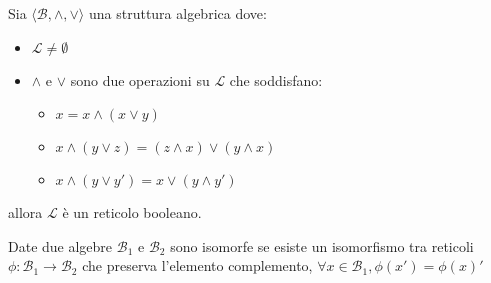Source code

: \begin{definizione}
    Sia $\langle \mathcal{B}, \land,\lor\rangle$ una struttura algebrica dove:
    \begin{itemize}
        \item $\mathcal{L}\ne \emptyset$
        \item $\land$ e $\lor$ sono due operazioni su  $\mathcal{L}$ che soddisfano:
        \begin{itemize}
            \item $x= x\land (x\lor y)$
            \item $x\land (y\lor z) = (z\land x) \lor (y\land x)$
            \item $x\land(y\lor y') = x\lor(y\land y')$
        \end{itemize}
    \end{itemize}
    allora $\mathcal{L}$ è un reticolo booleano.
\end{definizione}


\begin{definizione}
    Date due algebre $\mathcal{B}_1$ e $\mathcal{B}_2$ sono isomorfe se esiste un
    isomorfismo tra reticoli $\phi:\mathcal{B}_1\to \mathcal{B}_2$ che preserva 
    l'elemento complemento, $\forall x\in \mathcal{B}_1, \phi(x') = \phi(x)'$
\end{definizione}

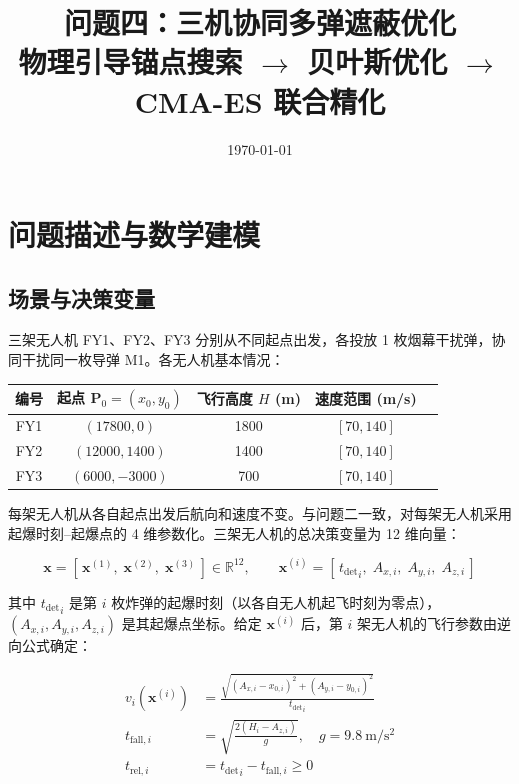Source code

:\documentclass[12pt,a4paper]{ctexart}
\title{\textbf{问题四：三机协同多弹遮蔽优化}\\[5pt]
       \large 物理引导锚点搜索 $\to$ 贝叶斯优化 $\to$ CMA-ES 联合精化}
\author{}
\date{\today}
\newcommand{\tdet}{t_{\text{det}}}
\newcommand{\R}{\mathbb{R}}
\begin{document}
\maketitle

\section{问题描述与数学建模}

\subsection{场景与决策变量}

三架无人机 FY1、FY2、FY3 分别从不同起点出发，各投放 1 枚烟幕干扰弹，协同干扰同一枚导弹 M1。各无人机基本情况：

\begin{center}
\begin{tabular}{c|c|c|c|c}
\toprule
\textbf{编号} & \textbf{起点 $\mathbf{P}_0 = (x_0, y_0)$} & \textbf{飞行高度 $H$ (m)} & \textbf{速度范围 (m/s)} \\
\midrule
FY1 & $(17800, 0)$    & 1800 & $[70, 140]$ \\
FY2 & $(12000, 1400)$ & 1400 & $[70, 140]$ \\
FY3 & $(6000, -3000)$ & 700  & $[70, 140]$ \\
\bottomrule
\end{tabular}
\end{center}

每架无人机从各自起点出发后航向和速度不变。与问题二一致，对每架无人机采用起爆时刻--起爆点的 4 维参数化。三架无人机的总决策变量为 12 维向量：

\begin{equation}
\boxed{\mathbf{x} = [\,\mathbf{x}^{(1)},\; \mathbf{x}^{(2)},\; \mathbf{x}^{(3)}\,] \in \R^{12}}, \qquad
\boxed{\mathbf{x}^{(i)} = [\,{\tdet}_i,\; A_{x,i},\; A_{y,i},\; A_{z,i}\,]}
\end{equation}

其中 ${\tdet}_i$ 是第 $i$ 枚炸弹的起爆时刻（以各自无人机起飞时刻为零点），$(A_{x,i}, A_{y,i}, A_{z,i})$ 是其起爆点坐标。给定 $\mathbf{x}^{(i)}$ 后，第 $i$ 架无人机的飞行参数由逆向公式确定：

\begin{align}
v_i(\mathbf{x}^{(i)}) &= \frac{\sqrt{(A_{x,i} - x_{0,i})^2 + (A_{y,i} - y_{0,i})^2}}{{\tdet}_i} \label{eq:vi} \\
t_{\text{fall},i} &= \sqrt{\frac{2(H_i - A_{z,i})}{g}}, \quad g = 9.8\ \mathrm{m/s^2} \label{eq:tfall-i} \\
t_{\text{rel},i} &= {\tdet}_i - t_{\text{fall},i} \geq 0 \label{eq:trel-i}
\end{align}
\end{document}
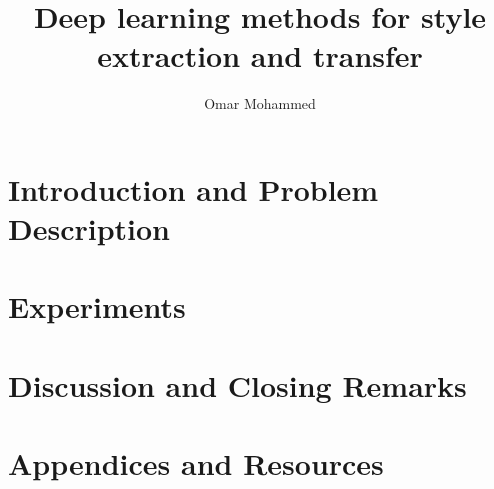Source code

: \documentclass[11pt,a4paper,twoside, leqno]{book}
\title{Deep learning methods for style extraction and transfer}
\author{Omar Mohammed}
\date{}
\begin{document}
\maketitle

\dominitoc%
\tableofcontents

\listoffigures

\listoftables

\part{Introduction and Problem Description}





\part{Experiments}






\part{Discussion and Closing Remarks}




\part{Appendices and Resources}
\appendix




% 
{\small }
\end{document}
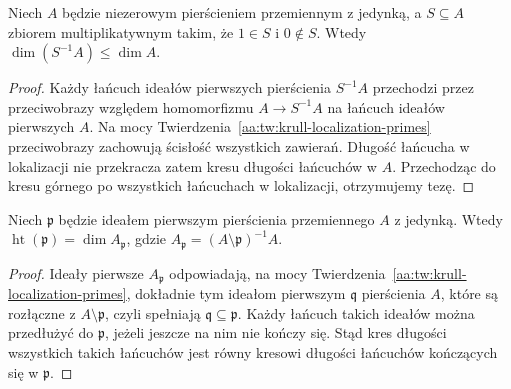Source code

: \begin{wniosek}
\label{aa:cor:krull-localization-bound}
Niech $A$ będzie niezerowym pierścieniem przemiennym z jedynką,
a $S\subseteq A$ zbiorem multiplikatywnym takim, że
$1\in S$ i $0\notin S$. Wtedy
$\dim(S^{-1}A)\le\dim A$.
\end{wniosek}
\begin{proof}
Każdy łańcuch ideałów pierwszych pierścienia $S^{-1}A$
przechodzi przez przeciwobrazy względem homomorfizmu
$A\to S^{-1}A$ na łańcuch ideałów pierwszych $A$.
Na mocy Twierdzenia~\ref{aa:tw:krull-localization-primes}
przeciwobrazy zachowują ścisłość wszystkich zawierań.
Długość łańcucha w lokalizacji nie przekracza zatem
kresu długości łańcuchów w $A$. Przechodząc do kresu
górnego po wszystkich łańcuchach w lokalizacji, otrzymujemy tezę.
\end{proof}
\begin{wniosek}\label{aa:cor:krull-height-local}
Niech $\mathfrak p$ będzie ideałem pierwszym pierścienia
przemiennego $A$ z jedynką. Wtedy
$\operatorname{ht}(\mathfrak p)=\dim A_{\mathfrak p}$,
gdzie $A_{\mathfrak p}=(A\setminus\mathfrak p)^{-1}A$.
\end{wniosek}
\begin{proof}
Ideały pierwsze $A_{\mathfrak p}$ odpowiadają, na mocy
Twierdzenia~\ref{aa:tw:krull-localization-primes}, dokładnie tym
ideałom pierwszym $\mathfrak q$ pierścienia $A$, które są rozłączne
z $A\setminus\mathfrak p$, czyli spełniają
$\mathfrak q\subseteq\mathfrak p$.
Każdy łańcuch takich ideałów można przedłużyć do
$\mathfrak p$, jeżeli jeszcze na nim nie kończy się.
Stąd kres długości wszystkich takich łańcuchów jest
równy kresowi długości łańcuchów kończących się w $\mathfrak p$.
\end{proof}

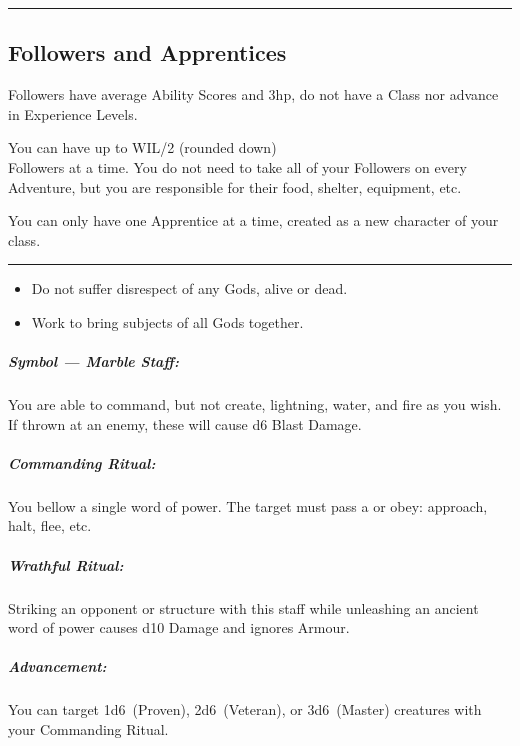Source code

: \documentclass[itdr/core]{subfiles}
\begin{document}
\vfill


\vfill
\break

\hrule

\subsection{Followers and Apprentices}
Followers have average Ability Scores and 3hp, do not have a Class nor advance in Experience Levels.

You can have up to WIL/2 (rounded down)\\Followers at a time. You do not need to take all of your Followers on every Adventure, but you are responsible for their food, shelter, equipment, etc.

You can only have one Apprentice at a time, created as a new character of your class.

\vspace{\parskip}
\hrule

\skipline[2\baselineskip]


{\em\begin{itemize}
		\item Do not suffer disrespect of any Gods, alive or dead.
		\item Work to bring subjects of all Gods together.
\end{itemize}}

\subparagraph{Symbol --- Marble Staff:} You are able to command, but not create, lightning, water, and fire as you wish. If thrown at an enemy, these will cause d6 Blast Damage.

\subparagraph{Commanding Ritual:} You bellow a single word of power. The target must pass a  or obey: approach, halt, flee, etc.

\subparagraph{Wrathful Ritual:} Striking an opponent or structure with this staff while unleashing an ancient word of power causes d10 Damage and ignores Armour.

\subparagraph{Advancement:} You can target 1d6~(Proven), 2d6~(Veteran), or 3d6~(Master) creatures with your Commanding Ritual.
\end{document}
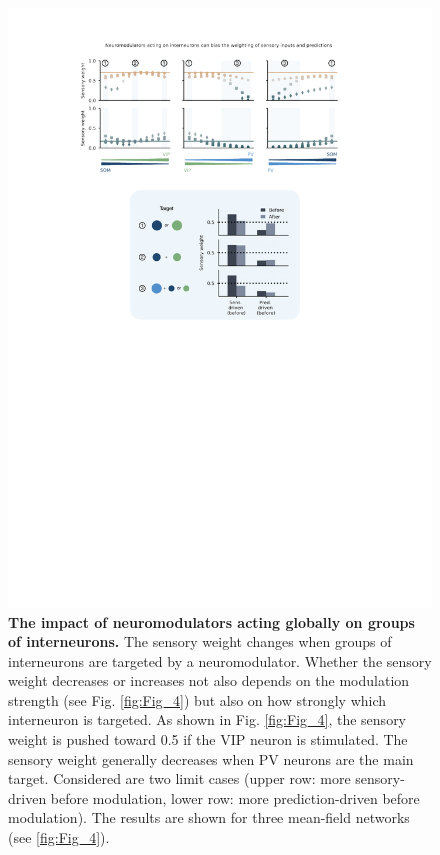 \documentclass[10pt,a4paper,draft]{article}
\begin{document}
\begin{figure}[!h]
	\centering
    \includegraphics{../results/figures/final/Fig_4_S1.pdf}%
\caption{\footnotesize{\bf The impact of neuromodulators acting globally on groups of interneurons. \newline}  
The sensory weight changes when groups of interneurons are targeted by a neuromodulator. Whether the sensory weight decreases or increases not also depends on the modulation strength (see Fig. \ref{fig:Fig_4}) but also on how strongly which interneuron is targeted.  As shown in Fig. \ref{fig:Fig_4}, the sensory weight is pushed toward 0.5 if the VIP neuron is stimulated. The sensory weight generally decreases when PV neurons are the main target. Considered are two limit cases (upper row: more sensory-driven before modulation, lower row: more prediction-driven before modulation). The results are shown for three mean-field networks (see \ref{fig:Fig_4}).
}
\label{fig:Fig_4_S1}
\end{figure}
\end{document}
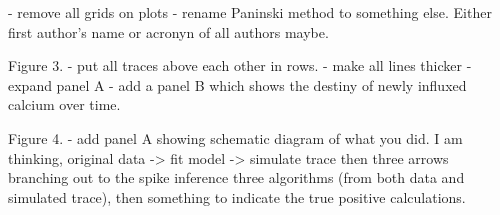 - remove all grids on plots
- rename Paninski method to something else. Either first author's name or acronyn of all authors maybe.

Figure 3.
- put all traces above each other in rows.
- make all lines thicker
- expand panel A
- add a panel B which shows the destiny of newly influxed calcium over time.

Figure 4.
- add panel A showing schematic diagram of what you did. I am thinking, original data -> fit model -> simulate trace then three arrows branching out to the spike inference three algorithms (from both data and simulated trace), then something to indicate the true positive calculations.

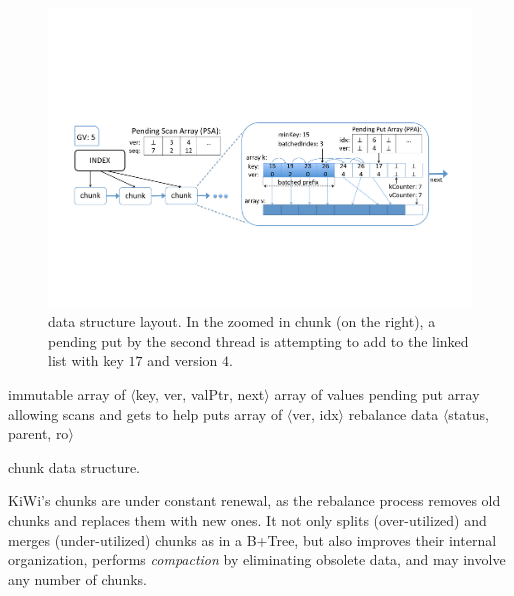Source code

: \begin{figure}[t]
  \centering
  \includegraphics[width=.8\linewidth]{kiwi-layout3.pdf}
  \caption{{{\kiwi} data structure layout. In the zoomed in chunk (on the right), a pending put by the second
thread is attempting to add  to the linked list with key $17$ and version $4$.}}
  \label{fig:overview-new}
\end{figure}

\begin{algorithm}[t]
\codesize
\begin{center}
\begin{algorithmic}
	\State immutable   
	\State array  of $\langle$key, ver, valPtr, next$\rangle$    
	\State array  of values									
	\State {}  %
	\State {} 
\LineComment pending put array allowing scans and gets to help puts
	\State array  of $\langle$ver, idx$\rangle$
	\State {} 
	\State rebalance data $\langle$status, parent, ro$\rangle$ 
\vspace{-1em}
\end{algorithmic}
\end{center}
\caption{{\kiwi} chunk data structure.}
\label{alg:chunk}
\end{algorithm}


KiWi's chunks are under constant renewal, as the rebalance process removes old chunks and replaces them with new ones.
It not only splits (over-utilized) and merges (under-utilized) chunks as in a B+Tree, but also improves their internal
organization, performs \emph{compaction} by eliminating obsolete data, and may involve any number of chunks.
☆ ☆ ☆ ☆ ☆
### [Assignment]
Extract every line above containing the word "będzie".

### [Answer section]
Niech $A$ będzie niezerowym pierścieniem przemiennym z jedynką,
Niech $\mathfrak p$ będzie ideałem pierwszym pierścienia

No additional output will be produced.